§ **What to work on**
What is needed is the whole of the data, set down exactly.

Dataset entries
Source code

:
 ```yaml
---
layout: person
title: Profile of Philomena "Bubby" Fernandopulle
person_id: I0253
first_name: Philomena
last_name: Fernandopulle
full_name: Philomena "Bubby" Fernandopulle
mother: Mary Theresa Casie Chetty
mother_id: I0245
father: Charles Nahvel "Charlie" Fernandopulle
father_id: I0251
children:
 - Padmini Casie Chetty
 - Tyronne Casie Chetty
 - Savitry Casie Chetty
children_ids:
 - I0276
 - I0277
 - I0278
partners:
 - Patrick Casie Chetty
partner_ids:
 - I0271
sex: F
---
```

§ **Written answer**
Source code

:
 ```yaml
---
layout: person
title: Profile of Philomena "Bubby" Fernandopulle
person_id: I0253
first_name: Philomena
last_name: Fernandopulle
full_name: Philomena "Bubby" Fernandopulle
mother: Mary Theresa Casie Chetty
mother_id: I0245
father: Charles Nahvel "Charlie" Fernandopulle
father_id: I0251
children:
 - Padmini Casie Chetty
 - Tyronne Casie Chetty
 - Savitry Casie Chetty
children_ids:
 - I0276
 - I0277
 - I0278
partners:
 - Patrick Casie Chetty
partner_ids:
 - I0271
sex: F
---
```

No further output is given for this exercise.